By 1940, the population of the city had reached over 60,000. Spurred by rapid industrial growth over the next 20 years, Springfield’s population increased dramatically, resulting in a population of 100,000 by 1960.
Though Springfield is a modern city today, Route 66 once passed through it’s very heart. Like many cities that have seen immense growth since the advent of the Mother Road, you sometimes have to keep a sharp eye out to find evidence of the old highway.
There are two paths you can travel the route through Springfield, exit I-44 at Kearney Street and head west. Continue on Kearney St and you will be on primary Route 66. However, City 66 begins at Glenstone, where you will turn south to St. Louis Street/College St. Continuing your journey, you will soon reach the town square, where you will veer to the right to get on College Street to the Chestnut Expressway, winding up on Missouri Highway 266.
Your journey through Springfield will first take you past the site of the long-abandoned Sunset Drive-in Theater. Though the drive-in is long gone, the sign still stands. A bit further down the highway, you will see the remains of an old motor court on the north side of the highway, and a few miles beyond, the Rest Haven Court, at 2000 E. Kearney Street, one of the few original Route 66 motels left in Springfield today.

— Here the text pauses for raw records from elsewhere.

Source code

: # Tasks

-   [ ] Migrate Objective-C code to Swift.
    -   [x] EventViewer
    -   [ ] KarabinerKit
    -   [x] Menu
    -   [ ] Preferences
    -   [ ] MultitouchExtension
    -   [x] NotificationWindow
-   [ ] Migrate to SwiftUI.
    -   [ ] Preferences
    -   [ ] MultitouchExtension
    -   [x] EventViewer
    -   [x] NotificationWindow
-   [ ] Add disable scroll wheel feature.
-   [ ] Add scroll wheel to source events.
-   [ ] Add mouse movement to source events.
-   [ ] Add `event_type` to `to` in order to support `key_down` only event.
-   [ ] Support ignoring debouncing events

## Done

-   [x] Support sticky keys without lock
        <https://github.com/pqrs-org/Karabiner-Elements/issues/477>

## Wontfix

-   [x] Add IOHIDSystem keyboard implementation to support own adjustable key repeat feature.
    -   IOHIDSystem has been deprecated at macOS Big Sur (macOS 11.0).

After a jaunt down Glenstone on City 66, and turning onto St. Louis St, you’re in for a treat. At 1158 E. St. Louis is one of the older Steak “n” Shakes from 1962, complete with shiny chrome and vintage sign. Steak ‘n’ Shake got it’s beginning on Route 66 in Normal Illinois back in 1934. However, the reason this Springfield Missouri location is special is due to the fact it really hasn’t changed a lot from it’s original design. From the building to the curb service window, they have kept the retro look throughout, and it’s said to be one of two surviving Steak ‘n’ Shake’s with the 50’s/60’s era design. It was added to the National Register of Historic Places on August 1, 2012 (Read more on Route 66 News).
Downtown, are many old buildings including the Woodruff Building and the historic Lander’s Theater, which is reportedly haunted. The Gillioz Theatre, at 325 Park Central East opened October 12, 1926, just one day after Route 66 was named. It was completely renovated in 2006.
As you travel west of the square on the old road you will see the pristine Melinda Court, which continues to serve travelers of the Mother Road today. A bit further along the line is another vintage motel – The Wishing Well Motor Inn.
There are very few more vintage icons left in a city that grew quickly after Route 66 was born, and even faster when it was decommissioned. But still, Springfield was the home of Route 66 co-founder, John T. Woodruff, which makes it a special place along the Mother Road.
Groundbreaking for a new Route 66 Roadside park was held in 2014. The park is on West College Street, between Fort and Broadway. It’s a tribute to Springfield’s designation as the Birthplace of Route 66.
Springfield’s population is about 168,000 today. Set in the pristine rolling hills of southwest Missouri, the city has many amenities to offer the visitor including museums, nightlife, culture, history and more.